Records from a data source

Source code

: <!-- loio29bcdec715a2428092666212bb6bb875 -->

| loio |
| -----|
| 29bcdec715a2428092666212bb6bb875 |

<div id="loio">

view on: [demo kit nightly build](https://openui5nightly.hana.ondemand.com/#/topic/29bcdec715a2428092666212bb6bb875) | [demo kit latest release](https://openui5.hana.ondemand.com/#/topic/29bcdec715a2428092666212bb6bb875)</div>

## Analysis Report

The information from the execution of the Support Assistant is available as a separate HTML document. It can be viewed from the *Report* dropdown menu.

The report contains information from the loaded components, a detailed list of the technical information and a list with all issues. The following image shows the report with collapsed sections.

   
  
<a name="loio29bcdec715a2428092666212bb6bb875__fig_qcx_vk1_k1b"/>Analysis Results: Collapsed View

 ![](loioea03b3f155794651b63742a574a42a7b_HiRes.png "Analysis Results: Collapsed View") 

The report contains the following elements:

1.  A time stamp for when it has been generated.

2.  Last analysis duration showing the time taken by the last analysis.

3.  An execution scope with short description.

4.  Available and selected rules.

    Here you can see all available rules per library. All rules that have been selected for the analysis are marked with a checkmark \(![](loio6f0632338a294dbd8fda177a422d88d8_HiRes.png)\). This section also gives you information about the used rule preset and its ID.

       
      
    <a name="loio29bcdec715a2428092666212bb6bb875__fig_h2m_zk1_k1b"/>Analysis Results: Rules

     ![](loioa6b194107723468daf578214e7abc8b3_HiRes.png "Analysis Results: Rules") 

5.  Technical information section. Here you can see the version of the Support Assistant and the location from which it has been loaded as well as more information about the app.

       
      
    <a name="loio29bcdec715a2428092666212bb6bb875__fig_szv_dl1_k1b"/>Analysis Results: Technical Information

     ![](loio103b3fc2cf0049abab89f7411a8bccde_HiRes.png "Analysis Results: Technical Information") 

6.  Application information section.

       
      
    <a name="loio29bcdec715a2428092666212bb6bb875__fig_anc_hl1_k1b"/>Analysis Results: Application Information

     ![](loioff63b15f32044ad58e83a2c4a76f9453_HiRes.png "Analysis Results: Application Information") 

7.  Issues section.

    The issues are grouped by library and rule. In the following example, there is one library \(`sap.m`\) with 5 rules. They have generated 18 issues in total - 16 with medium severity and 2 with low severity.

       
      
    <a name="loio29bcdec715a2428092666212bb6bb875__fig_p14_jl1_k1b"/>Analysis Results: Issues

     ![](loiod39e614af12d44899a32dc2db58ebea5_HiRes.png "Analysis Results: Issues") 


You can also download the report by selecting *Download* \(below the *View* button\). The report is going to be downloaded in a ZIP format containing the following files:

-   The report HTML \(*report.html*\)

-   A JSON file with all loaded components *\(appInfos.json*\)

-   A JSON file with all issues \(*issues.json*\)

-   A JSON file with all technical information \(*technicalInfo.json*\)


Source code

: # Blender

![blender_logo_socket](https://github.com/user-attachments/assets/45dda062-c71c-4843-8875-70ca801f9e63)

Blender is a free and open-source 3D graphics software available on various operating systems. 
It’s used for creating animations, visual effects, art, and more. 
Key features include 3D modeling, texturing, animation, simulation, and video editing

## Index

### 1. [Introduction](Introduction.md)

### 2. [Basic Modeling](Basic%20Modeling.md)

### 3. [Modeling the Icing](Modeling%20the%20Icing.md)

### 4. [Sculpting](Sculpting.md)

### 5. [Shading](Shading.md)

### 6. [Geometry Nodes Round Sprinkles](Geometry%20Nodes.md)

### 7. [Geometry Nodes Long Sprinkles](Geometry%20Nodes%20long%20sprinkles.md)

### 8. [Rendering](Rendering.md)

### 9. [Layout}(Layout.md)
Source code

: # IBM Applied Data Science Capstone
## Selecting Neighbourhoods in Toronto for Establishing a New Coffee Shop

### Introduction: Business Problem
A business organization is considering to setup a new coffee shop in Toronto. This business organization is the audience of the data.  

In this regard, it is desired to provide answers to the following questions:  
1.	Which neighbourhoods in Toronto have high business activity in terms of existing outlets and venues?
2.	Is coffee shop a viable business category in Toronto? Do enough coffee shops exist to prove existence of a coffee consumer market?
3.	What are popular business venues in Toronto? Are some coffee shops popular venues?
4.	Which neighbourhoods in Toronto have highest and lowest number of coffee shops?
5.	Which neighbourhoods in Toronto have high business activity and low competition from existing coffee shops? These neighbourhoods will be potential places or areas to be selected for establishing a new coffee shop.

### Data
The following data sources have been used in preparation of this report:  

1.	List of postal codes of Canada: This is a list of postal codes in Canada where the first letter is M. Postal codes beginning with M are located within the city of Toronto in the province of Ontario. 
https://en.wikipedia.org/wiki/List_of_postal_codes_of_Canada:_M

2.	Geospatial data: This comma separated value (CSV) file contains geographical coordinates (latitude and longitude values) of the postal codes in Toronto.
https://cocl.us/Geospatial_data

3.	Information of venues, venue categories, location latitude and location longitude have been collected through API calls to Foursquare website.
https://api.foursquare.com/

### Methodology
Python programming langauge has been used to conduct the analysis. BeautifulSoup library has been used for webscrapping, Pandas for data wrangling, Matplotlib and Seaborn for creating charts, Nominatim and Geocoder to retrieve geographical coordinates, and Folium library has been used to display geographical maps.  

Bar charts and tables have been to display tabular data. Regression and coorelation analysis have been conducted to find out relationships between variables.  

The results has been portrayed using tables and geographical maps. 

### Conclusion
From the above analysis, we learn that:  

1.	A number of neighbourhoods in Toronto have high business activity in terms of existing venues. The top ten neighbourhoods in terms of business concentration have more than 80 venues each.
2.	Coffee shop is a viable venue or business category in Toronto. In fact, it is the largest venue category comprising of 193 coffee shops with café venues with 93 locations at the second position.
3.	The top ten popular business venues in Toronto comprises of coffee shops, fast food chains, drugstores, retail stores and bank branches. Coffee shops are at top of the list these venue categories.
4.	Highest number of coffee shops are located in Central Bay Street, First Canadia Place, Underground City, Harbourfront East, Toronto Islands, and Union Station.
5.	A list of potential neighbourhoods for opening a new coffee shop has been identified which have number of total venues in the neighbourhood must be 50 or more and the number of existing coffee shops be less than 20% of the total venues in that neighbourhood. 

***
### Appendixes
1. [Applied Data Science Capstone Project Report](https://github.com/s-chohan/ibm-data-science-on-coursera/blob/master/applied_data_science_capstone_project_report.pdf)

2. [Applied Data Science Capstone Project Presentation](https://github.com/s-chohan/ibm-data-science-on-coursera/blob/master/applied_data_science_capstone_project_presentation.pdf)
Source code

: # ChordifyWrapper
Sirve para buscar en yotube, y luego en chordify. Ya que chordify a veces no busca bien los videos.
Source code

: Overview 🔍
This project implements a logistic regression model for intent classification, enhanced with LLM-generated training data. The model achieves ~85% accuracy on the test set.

==

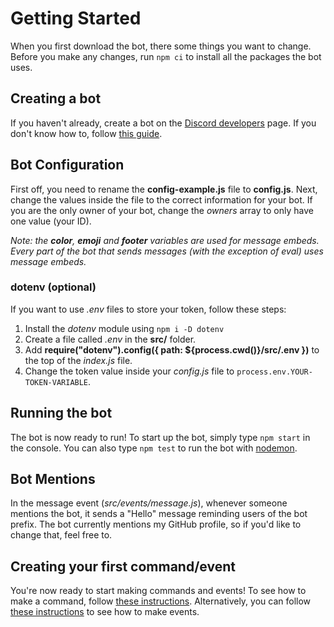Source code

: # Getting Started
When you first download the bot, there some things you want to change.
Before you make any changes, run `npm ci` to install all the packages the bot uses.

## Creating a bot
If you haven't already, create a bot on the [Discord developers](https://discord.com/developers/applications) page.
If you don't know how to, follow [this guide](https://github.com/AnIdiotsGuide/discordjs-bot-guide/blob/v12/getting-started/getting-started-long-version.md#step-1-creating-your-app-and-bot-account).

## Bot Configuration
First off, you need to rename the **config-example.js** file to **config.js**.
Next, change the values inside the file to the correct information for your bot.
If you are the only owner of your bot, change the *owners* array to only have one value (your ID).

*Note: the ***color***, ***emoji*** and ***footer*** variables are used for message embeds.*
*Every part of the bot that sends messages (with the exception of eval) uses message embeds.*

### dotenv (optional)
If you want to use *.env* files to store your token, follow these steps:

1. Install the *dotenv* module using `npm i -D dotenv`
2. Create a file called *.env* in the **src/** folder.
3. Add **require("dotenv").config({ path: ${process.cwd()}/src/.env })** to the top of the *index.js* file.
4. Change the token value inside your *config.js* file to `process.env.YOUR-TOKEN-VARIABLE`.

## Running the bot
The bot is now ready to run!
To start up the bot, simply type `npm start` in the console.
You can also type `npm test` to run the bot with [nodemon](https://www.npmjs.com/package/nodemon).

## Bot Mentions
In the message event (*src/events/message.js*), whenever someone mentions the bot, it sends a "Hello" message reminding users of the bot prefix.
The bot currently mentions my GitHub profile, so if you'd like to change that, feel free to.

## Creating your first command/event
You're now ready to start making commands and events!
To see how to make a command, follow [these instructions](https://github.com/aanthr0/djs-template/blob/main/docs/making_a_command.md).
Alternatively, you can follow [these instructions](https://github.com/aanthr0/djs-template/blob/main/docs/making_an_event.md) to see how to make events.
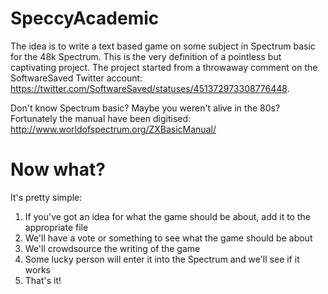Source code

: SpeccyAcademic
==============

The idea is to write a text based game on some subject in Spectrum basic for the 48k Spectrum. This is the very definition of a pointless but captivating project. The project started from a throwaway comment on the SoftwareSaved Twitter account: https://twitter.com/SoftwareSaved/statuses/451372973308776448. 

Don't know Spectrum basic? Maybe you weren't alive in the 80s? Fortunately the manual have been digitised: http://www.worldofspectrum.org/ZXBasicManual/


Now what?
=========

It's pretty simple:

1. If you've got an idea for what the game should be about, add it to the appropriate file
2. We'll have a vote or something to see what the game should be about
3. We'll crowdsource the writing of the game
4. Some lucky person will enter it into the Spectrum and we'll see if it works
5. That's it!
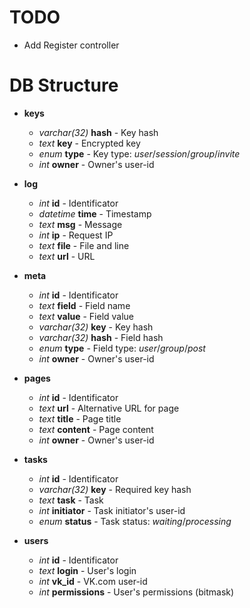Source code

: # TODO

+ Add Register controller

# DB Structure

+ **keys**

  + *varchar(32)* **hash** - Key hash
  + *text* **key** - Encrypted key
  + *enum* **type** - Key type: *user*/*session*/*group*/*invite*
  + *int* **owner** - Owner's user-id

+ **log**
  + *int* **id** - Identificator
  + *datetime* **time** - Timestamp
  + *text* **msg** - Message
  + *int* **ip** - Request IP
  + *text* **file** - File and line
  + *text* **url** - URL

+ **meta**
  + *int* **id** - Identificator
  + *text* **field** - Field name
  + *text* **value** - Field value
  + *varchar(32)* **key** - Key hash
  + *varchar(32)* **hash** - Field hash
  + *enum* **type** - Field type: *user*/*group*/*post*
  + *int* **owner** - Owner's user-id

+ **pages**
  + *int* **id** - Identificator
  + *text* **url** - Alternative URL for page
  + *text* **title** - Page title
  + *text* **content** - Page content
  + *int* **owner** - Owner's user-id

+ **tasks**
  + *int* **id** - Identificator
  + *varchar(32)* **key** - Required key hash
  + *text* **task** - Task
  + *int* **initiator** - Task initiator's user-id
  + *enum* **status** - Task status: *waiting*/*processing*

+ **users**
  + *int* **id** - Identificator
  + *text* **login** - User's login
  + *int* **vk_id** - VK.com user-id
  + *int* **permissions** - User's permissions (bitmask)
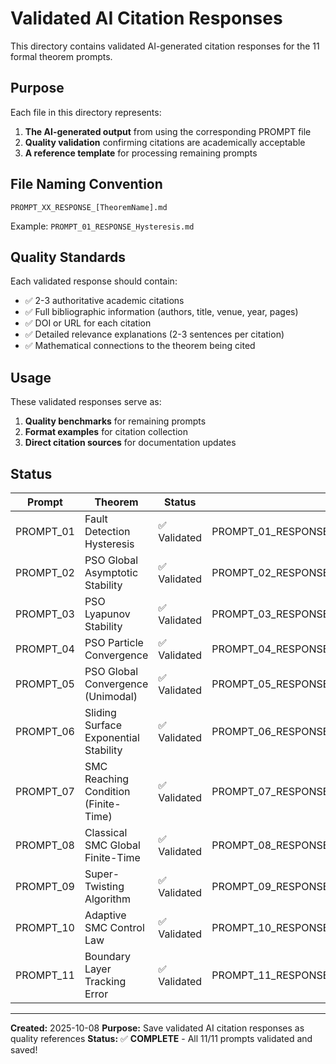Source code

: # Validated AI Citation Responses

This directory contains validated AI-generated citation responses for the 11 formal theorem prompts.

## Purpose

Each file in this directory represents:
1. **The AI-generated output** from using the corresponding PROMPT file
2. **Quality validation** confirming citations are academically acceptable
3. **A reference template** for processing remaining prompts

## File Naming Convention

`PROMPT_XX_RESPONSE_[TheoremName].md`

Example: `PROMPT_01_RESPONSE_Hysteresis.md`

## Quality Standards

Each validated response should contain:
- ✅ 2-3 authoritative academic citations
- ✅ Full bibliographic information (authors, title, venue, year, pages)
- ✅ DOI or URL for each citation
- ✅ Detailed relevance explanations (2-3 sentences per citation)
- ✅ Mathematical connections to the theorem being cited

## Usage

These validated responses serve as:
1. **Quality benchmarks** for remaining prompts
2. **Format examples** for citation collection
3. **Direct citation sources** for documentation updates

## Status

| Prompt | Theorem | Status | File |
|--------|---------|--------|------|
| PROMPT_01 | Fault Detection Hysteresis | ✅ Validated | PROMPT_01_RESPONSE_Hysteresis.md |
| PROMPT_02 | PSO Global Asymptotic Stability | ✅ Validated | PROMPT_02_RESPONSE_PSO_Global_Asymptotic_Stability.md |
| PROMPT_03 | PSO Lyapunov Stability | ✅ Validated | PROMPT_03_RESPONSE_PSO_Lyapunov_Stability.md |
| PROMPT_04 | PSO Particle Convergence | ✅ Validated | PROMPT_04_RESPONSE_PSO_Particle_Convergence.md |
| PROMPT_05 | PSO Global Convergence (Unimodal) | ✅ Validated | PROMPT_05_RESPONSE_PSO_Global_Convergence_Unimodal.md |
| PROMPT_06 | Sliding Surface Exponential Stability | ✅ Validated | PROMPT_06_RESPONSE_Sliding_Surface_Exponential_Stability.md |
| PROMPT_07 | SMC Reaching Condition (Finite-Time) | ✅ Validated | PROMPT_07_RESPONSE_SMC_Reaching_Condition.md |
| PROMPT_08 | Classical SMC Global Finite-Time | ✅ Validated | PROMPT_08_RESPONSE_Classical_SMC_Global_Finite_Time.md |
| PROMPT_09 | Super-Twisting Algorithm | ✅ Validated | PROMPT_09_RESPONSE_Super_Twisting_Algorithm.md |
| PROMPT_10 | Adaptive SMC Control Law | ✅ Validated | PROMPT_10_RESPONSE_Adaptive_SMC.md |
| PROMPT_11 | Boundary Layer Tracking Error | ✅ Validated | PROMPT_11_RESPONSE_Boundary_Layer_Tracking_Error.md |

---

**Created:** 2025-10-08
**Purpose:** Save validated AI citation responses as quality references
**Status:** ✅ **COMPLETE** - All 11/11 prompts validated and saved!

**EXERCISE PROMPT**
In the records above, the line with "for message embeds.*" marks the start and the line with "To start up" marks the end; copy that stretch exactly, both lines included, and nothing else.

**RESULT OF THE TASK**
*Note: the ***color***, ***emoji*** and ***footer*** variables are used for message embeds.*
*Every part of the bot that sends messages (with the exception of eval) uses message embeds.*

### dotenv (optional)
If you want to use *.env* files to store your token, follow these steps:

1. Install the *dotenv* module using `npm i -D dotenv`
2. Create a file called *.env* in the **src/** folder.
3. Add **require("dotenv").config({ path: ${process.cwd()}/src/.env })** to the top of the *index.js* file.
4. Change the token value inside your *config.js* file to `process.env.YOUR-TOKEN-VARIABLE`.

## Running the bot
The bot is now ready to run!
To start up the bot, simply type `npm start` in the console.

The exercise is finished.